Backend trusts the value because the network segment between gateway
and backend is the trust boundary ([§15](#15-transport-security-model-gateway-boundary)[§16](#16-security-boundaries-summary)); duplicating the edge
rate-limit / spoof checks here would be double work.
- Email addresses are never written to logs verbatim. Backend modules
emit a per-process HMAC-SHA256-truncated `email_hash` instead, so
operators can correlate log lines within a single process lifetime
without persisting PII.
## 11. Mail Outbox
Email is delivered through a Postgres-backed outbox.
- Producers (auth login codes, notification routes) write into
`mail_deliveries` with a unique `(template_id, idempotency_key)` and
the rendered payload bytes in `mail_payloads`.
- A worker goroutine selects work from `mail_deliveries` with
`SELECT ... FOR UPDATE SKIP LOCKED`, attempts SMTP delivery via
`wneessen/go-mail`, records the attempt in `mail_attempts`, and either
marks the delivery sent or schedules `next_attempt_at` for retry with
exponential backoff and jitter.
- After the configured maximum retry budget the delivery moves to
`mail_dead_letters`. The `mail.dead_lettered` notification kind is
reserved in the catalog but has no producer wired up yet, so no
admin notification is emitted today — operator visibility comes
from a log line and the `/api/v1/admin/mail/dead-letters` listing.
- On startup the worker drains everything pending.
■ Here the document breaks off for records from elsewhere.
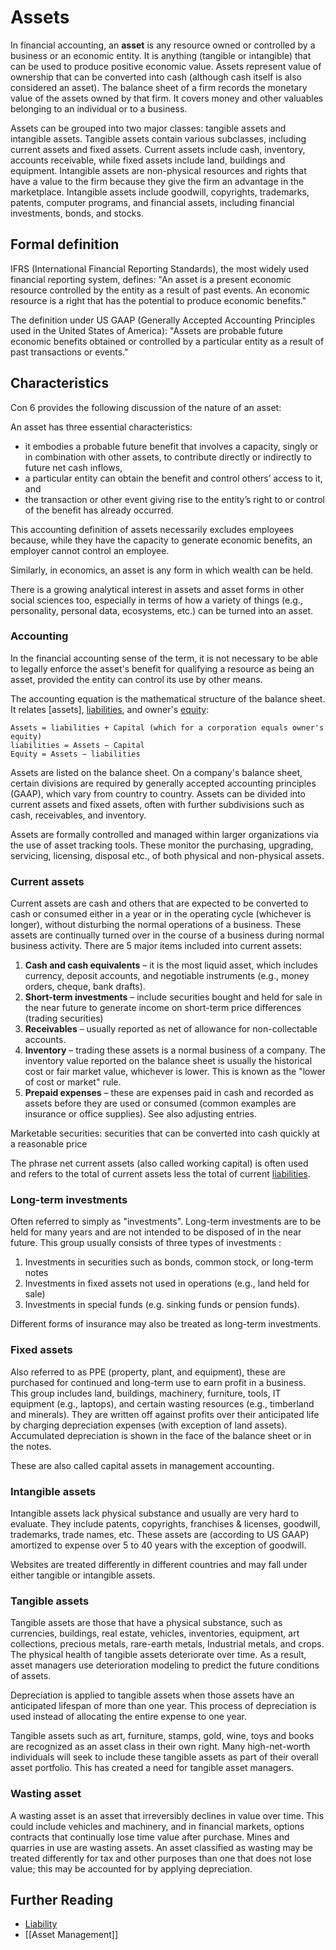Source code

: # Assets

In financial accounting, an **asset** is any resource owned or controlled by a business or an economic entity. It is anything (tangible or intangible) that can be used to produce positive economic value. Assets represent value of ownership that can be converted into cash (although cash itself is also considered an asset). The balance sheet of a firm records the monetary value of the assets owned by that firm. It covers money and other valuables belonging to an individual or to a business.

Assets can be grouped into two major classes: tangible assets and intangible assets. Tangible assets contain various subclasses, including current assets and fixed assets. Current assets include cash, inventory, accounts receivable, while fixed assets include land, buildings and equipment. Intangible assets are non-physical resources and rights that have a value to the firm because they give the firm an advantage in the marketplace. Intangible assets include goodwill, copyrights, trademarks, patents, computer programs, and financial assets, including financial investments, bonds, and stocks.

## Formal definition
IFRS (International Financial Reporting Standards), the most widely used financial reporting system, defines: "An asset is a present economic resource controlled by the entity as a result of past events. An economic resource is a right that has the potential to produce economic benefits."

The definition under US GAAP (Generally Accepted Accounting Principles used in the United States of America): "Assets are probable future economic benefits obtained or controlled by a particular entity as a result of past transactions or events."

## Characteristics
Con 6 provides the following discussion of the nature of an asset:

An asset has three essential characteristics:
- it embodies a probable future benefit that involves a capacity, singly or in combination with other assets, to contribute directly or indirectly to future net cash inflows,
- a particular entity can obtain the benefit and control others’ access to it, and
- the transaction or other event giving rise to the entity’s right to or control of the benefit has already occurred.

This accounting definition of assets necessarily excludes employees because, while they have the capacity to generate economic benefits, an employer cannot control an employee.

Similarly, in economics, an asset is any form in which wealth can be held.

There is a growing analytical interest in assets and asset forms in other social sciences too, especially in terms of how a variety of things (e.g., personality, personal data, ecosystems, etc.) can be turned into an asset.

### **Accounting**
In the financial accounting sense of the term, it is not necessary to be able to legally enforce the asset's benefit for qualifying a resource as being an asset, provided the entity can control its use by other means.

The accounting equation is the mathematical structure of the balance sheet. It relates [assets], [liabilities](Liability.md), and owner's [equity](Equity%20(Finance).md):

    Assets = liabilities + Capital (which for a corporation equals owner's equity)
    liabilities = Assets − Capital
    Equity = Assets − liabilities

Assets are listed on the balance sheet. On a company's balance sheet, certain divisions are required by generally accepted accounting principles (GAAP), which vary from country to country. Assets can be divided into current assets and fixed assets, often with further subdivisions such as cash, receivables, and inventory.

Assets are formally controlled and managed within larger organizations via the use of asset tracking tools. These monitor the purchasing, upgrading, servicing, licensing, disposal etc., of both physical and non-physical assets.

### **Current assets**
Current assets are cash and others that are expected to be converted to cash or consumed either in a year or in the operating cycle (whichever is longer), without disturbing the normal operations of a business. These assets are continually turned over in the course of a business during normal business activity. There are 5 major items included into current assets:
1. **Cash and cash equivalents** – it is the most liquid asset, which includes currency, deposit accounts, and negotiable instruments (e.g., money orders, cheque, bank drafts).
2. **Short-term investments** – include securities bought and held for sale in the near future to generate income on short-term price differences (trading securities)
3. **Receivables** – usually reported as net of allowance for non-collectable accounts.
4. **Inventory** – trading these assets is a normal business of a company. The inventory value reported on the balance sheet is usually the historical cost or fair market value, whichever is lower. This is known as the "lower of cost or market" rule.
5. **Prepaid expenses** – these are expenses paid in cash and recorded as assets before they are used or consumed (common examples are insurance or office supplies). See also adjusting entries.

Marketable securities: securities that can be converted into cash quickly at a reasonable price

The phrase net current assets (also called working capital) is often used and refers to the total of current assets less the total of current [liabilities](Liability.md).

### **Long-term investments**
Often referred to simply as "investments". Long-term investments are to be held for many years and are not intended to be disposed of in the near future. This group usually consists of three types of investments :
1. Investments in securities such as bonds, common stock, or long-term notes
2. Investments in fixed assets not used in operations (e.g., land held for sale)
3. Investments in special funds (e.g. sinking funds or pension funds).

Different forms of insurance may also be treated as long-term investments.

### **Fixed assets**
Also referred to as PPE (property, plant, and equipment), these are purchased for continued and long-term use to earn profit in a business. This group includes land, buildings, machinery, furniture, tools, IT equipment (e.g., laptops), and certain wasting resources (e.g., timberland and minerals). They are written off against profits over their anticipated life by charging depreciation expenses (with exception of land assets). Accumulated depreciation is shown in the face of the balance sheet or in the notes.

These are also called capital assets in management accounting.

### **Intangible assets**
Intangible assets lack physical substance and usually are very hard to evaluate. They include patents, copyrights, franchises & licenses, goodwill, trademarks, trade names, etc. These assets are (according to US GAAP) amortized to expense over 5 to 40 years with the exception of goodwill.

Websites are treated differently in different countries and may fall under either tangible or intangible assets.

### **Tangible assets**
Tangible assets are those that have a physical substance, such as currencies, buildings, real estate, vehicles, inventories, equipment, art collections, precious metals, rare-earth metals, Industrial metals, and crops. The physical health of tangible assets deteriorate over time. As a result, asset managers use deterioration modeling to predict the future conditions of assets.

Depreciation is applied to tangible assets when those assets have an anticipated lifespan of more than one year. This process of depreciation is used instead of allocating the entire expense to one year.

Tangible assets such as art, furniture, stamps, gold, wine, toys and books are recognized as an asset class in their own right. Many high-net-worth individuals will seek to include these tangible assets as part of their overall asset portfolio. This has created a need for tangible asset managers.

### **Wasting asset**
A wasting asset is an asset that irreversibly declines in value over time. This could include vehicles and machinery, and in financial markets, options contracts that continually lose time value after purchase. Mines and quarries in use are wasting assets. An asset classified as wasting may be treated differently for tax and other purposes than one that does not lose value; this may be accounted for by applying depreciation.

## Further Reading
- [Liability](Liability.md)
- [[Asset Management]]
There is no separate
recovery procedure: starting backend is sufficient.
- Operators can re-enqueue from `mail_dead_letters` through the admin
surface.
The auth path returns success as soon as the delivery row is durably
committed; SMTP completion is asynchronous to the auth request.
## 12. Notification Pipeline
Notifications are an in-process pipeline. The closed catalog is
defined in `backend/internal/notification/catalog.go` and currently
covers 13 kinds: 10 lobby kinds (invite received/revoked, application
submitted/approved/rejected, membership removed/blocked, race name
registered/pending/expired) and 3 admin-recipient runtime kinds
(image pull failed, container start failed, start config invalid).
Per-kind delivery channels (push, email, or both) and the admin-vs-
per-user recipient routing live in the same file.
For every intent, `notification.Submit` performs:
1. Idempotency check (UNIQUE on `(intent_kind, idempotency_key)`).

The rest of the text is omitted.